Biało-czerwoni nie bez problemów awansowali do 1/4 finału mistrzostw Europy. Pokonali Belgów 3:1, choć od trzeciego seta spotkanie zdecydowanie się wyrównało. – Trzeci i czwarty set może dać nam dużo myślenia. Belgowie nas postraszyli i można powiedzieć, że było trochę nerwowo. Najważniejsze, że w czwartym secie od stanu 19:19 odjechaliśmy. Pokazaliśmy, że mamy doświadczenie – powiedział po wygranej przyjmujący polskiej kadry, Tomasz Fornal.
Dla reprezentacji Polski spotkanie z Belgią w 1/8 mistrzostw Europy rozpoczęło się bardzo dobrze. Biało-czerwoni kontrolowali dwa pierwsze sety, potem jednak swój poziom podnieśli rywale, a polskie orły trochę obniżyły loty. – Trzeci i czwarty set może dać nam dużo myślenia. Belgowie nas postraszyli i można powiedzieć, że było trochę nerwowo – przyznał Tomasz Fornal.
DOŚWIADCZENIE
Emocji nie brakowało w trzecim, ale też w czwartym secie. W nim Polacy świetnie jednak spisali się w końcówce. – Najważniejsze, że w czwartym secie od stanu 19:19 odjechaliśmy. Pokazaliśmy, że mamy doświadczenie – przyznał przyjmujący polskiego zespołu.
On sam wyszedł w podstawowym składzie, choć nie do końca się tego spodziewał. – Nikola Grbić dużo rotuje i trzeba się do tego przyzwyczaić. Można być zaskoczonym – mówił z uśmiechem i dodał: – Mamy na tyle szeroki skład, że trener z niego korzysta – potwierdził Fornal. Sam jednak nie był do końca zadowolony ze swojego występu, a od trzeciego seta na boisku zastąpił go Kamil Semeniuk. – W ataku mogłem zagrać lepiej, nie byłem w stanie za bardzo dobić się do parkietu. Na treningach postaram się trochę więcej pograć z Marcinem Januszem – podkreślił przyjmujący.

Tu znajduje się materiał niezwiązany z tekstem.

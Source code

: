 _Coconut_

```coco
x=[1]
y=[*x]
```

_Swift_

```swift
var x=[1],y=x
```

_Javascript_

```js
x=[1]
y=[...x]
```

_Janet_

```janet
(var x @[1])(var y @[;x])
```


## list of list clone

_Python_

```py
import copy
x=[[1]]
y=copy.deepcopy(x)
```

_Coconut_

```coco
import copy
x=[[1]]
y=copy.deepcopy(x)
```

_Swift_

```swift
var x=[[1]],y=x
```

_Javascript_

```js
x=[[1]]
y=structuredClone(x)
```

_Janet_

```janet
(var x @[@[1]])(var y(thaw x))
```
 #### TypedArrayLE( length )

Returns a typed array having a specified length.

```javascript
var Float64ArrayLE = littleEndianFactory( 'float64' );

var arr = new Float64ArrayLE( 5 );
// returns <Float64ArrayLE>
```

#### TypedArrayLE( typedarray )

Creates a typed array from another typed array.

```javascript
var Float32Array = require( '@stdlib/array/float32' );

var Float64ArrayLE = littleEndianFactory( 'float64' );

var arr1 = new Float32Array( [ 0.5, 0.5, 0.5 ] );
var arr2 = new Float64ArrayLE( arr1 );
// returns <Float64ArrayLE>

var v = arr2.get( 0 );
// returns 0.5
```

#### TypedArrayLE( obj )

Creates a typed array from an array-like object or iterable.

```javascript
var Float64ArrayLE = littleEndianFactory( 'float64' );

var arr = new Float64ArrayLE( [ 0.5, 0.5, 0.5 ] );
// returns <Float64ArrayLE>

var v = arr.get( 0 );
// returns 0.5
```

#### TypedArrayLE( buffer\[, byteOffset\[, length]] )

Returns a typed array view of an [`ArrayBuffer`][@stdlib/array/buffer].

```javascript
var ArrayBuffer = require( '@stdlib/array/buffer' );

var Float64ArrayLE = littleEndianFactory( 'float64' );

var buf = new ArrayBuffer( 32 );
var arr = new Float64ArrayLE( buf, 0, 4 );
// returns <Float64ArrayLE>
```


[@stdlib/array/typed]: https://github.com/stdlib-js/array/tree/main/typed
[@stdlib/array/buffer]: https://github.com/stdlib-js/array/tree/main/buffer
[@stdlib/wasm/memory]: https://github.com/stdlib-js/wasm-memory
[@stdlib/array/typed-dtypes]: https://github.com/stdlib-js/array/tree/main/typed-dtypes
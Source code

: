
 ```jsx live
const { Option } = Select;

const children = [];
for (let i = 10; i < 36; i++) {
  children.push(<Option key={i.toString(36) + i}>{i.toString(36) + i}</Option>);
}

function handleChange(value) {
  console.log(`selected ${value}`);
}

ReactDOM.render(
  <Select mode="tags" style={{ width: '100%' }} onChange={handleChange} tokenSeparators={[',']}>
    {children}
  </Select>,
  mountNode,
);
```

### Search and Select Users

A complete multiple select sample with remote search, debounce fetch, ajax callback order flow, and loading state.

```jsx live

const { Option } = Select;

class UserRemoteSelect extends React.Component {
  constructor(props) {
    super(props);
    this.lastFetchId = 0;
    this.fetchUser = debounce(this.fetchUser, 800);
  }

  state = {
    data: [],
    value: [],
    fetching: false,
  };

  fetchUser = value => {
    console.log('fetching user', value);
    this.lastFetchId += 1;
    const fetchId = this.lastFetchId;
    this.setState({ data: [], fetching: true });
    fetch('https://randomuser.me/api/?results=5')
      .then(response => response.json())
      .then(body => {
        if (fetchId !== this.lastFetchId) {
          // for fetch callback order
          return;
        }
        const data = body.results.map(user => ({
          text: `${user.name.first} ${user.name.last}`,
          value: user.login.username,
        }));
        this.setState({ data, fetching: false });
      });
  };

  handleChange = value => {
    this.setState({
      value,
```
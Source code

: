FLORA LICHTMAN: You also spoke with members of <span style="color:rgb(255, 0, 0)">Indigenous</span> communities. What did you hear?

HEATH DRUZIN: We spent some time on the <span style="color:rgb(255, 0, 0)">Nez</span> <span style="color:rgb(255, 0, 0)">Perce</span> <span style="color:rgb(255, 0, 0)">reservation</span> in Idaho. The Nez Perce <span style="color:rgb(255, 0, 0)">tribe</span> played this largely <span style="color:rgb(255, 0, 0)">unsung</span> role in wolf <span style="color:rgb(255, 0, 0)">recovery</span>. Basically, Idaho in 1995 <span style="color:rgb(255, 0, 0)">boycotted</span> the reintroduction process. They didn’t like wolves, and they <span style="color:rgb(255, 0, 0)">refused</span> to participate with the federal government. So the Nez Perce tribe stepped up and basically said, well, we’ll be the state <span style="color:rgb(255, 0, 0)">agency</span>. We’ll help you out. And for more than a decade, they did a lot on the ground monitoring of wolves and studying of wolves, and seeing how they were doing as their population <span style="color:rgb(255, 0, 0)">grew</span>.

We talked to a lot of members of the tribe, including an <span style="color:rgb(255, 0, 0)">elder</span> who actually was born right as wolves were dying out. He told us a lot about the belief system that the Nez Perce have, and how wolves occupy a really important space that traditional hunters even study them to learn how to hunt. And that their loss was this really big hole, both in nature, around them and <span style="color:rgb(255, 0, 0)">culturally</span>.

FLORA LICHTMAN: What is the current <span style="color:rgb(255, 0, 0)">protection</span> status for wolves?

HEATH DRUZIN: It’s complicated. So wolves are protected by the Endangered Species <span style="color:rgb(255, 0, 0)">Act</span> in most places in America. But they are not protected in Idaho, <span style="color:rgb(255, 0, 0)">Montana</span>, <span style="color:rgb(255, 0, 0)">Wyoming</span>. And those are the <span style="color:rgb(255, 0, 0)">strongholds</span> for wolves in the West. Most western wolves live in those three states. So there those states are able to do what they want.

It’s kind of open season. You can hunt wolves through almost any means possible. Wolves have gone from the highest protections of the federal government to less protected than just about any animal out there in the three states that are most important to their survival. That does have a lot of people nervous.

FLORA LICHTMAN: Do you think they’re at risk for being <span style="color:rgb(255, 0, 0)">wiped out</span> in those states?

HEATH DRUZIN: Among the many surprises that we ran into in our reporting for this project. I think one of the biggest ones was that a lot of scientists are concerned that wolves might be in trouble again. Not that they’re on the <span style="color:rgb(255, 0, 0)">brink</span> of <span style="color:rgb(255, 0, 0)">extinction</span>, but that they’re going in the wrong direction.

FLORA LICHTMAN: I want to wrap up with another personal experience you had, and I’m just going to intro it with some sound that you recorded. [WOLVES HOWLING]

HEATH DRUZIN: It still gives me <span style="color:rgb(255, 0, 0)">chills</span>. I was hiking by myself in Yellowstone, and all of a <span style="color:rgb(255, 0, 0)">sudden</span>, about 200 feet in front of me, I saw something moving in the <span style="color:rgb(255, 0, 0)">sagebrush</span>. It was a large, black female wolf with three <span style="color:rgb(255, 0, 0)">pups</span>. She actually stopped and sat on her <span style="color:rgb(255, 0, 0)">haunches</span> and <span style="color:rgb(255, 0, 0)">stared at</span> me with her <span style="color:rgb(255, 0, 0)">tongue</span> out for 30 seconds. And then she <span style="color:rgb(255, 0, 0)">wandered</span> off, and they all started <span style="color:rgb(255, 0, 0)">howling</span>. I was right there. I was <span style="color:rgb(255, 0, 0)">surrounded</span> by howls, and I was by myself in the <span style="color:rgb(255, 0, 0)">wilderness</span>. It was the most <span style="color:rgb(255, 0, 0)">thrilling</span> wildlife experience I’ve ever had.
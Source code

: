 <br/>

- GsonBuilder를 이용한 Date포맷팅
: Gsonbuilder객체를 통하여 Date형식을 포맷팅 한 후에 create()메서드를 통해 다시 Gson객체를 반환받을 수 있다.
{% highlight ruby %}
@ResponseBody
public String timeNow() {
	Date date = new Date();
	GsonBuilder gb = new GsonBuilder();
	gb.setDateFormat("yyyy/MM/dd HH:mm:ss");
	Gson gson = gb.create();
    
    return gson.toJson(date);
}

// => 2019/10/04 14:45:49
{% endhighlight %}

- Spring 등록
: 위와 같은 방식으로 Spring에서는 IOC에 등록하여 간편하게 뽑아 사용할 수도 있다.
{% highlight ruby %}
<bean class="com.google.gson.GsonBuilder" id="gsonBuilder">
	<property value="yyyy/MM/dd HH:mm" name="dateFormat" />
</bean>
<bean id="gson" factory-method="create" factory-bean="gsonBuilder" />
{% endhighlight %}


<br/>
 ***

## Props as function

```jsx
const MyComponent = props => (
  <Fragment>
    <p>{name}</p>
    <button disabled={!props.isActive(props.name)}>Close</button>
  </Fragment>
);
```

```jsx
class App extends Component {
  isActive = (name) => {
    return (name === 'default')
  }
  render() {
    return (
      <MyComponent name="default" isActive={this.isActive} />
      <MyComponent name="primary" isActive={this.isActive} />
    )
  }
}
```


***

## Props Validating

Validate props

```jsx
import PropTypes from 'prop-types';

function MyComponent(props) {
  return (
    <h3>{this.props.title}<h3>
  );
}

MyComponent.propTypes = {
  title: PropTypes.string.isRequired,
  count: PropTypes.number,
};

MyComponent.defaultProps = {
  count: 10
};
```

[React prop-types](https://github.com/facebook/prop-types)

SERBOWIE NA DRODZE PO MEDALE
Biało-czerwoni w meczu z Belgami ponownie z dobrej strony pokazali się w bloku, który jest ich mocną stroną od początku mistrzostw Europy. W 1/8 finału podopieczni Nikoli Grbicia aż 18 razy zatrzymywali rywali. – Dużo pracowaliśmy nad tym elementem. W Zakopanem mocno skupiliśmy się na systemie blok-obrona. To procentuje. Na tle całkiem niezłych Belgów to dobrze wygląda i miejmy nadzieję, że tak będzie dalej – ocenił Fornal.
W 1/4 finału mistrzostw Europy na Polaków czekają Serbowie, którzy pewnie odprawili z kwitkiem siatkarzy z Czech. – Teraz już nasz przeciwnik będzie na zbliżonym poziomie. Nastąpiło u Serbów dużo zmian, zwłaszcza na pozycji przyjmującego. Fajnie wyglądają na tych mistrzostwach Europy. Możemy spodziewać się trudnego meczu – zapowiedział Tomasz Fornal, który już myśli o starciu z Serbią. – Zapomnimy o tym pojedynku z Belgami i będziemy się skupiać na ćwierćfinale z Serbią, bo to ten mecz zadecyduje o tym, czy zagramy o medale – mówił skrzydłowy polskiej kadry.
Ćwierćfinał nie obędzie się bez podtekstów, ale tylko z jednej strony. – Jeżeli mamy trenera z Serbii, a oni są Serbami, to może coś będą chcieli udowodnić trenerowi. My nie podchodzimy w żaden sposób do tego personalnie – zapowiedział Tomasz Fornal. Spotkanie Polaków z Serbami już we wtorek, a jego początek zaplanowano na 18.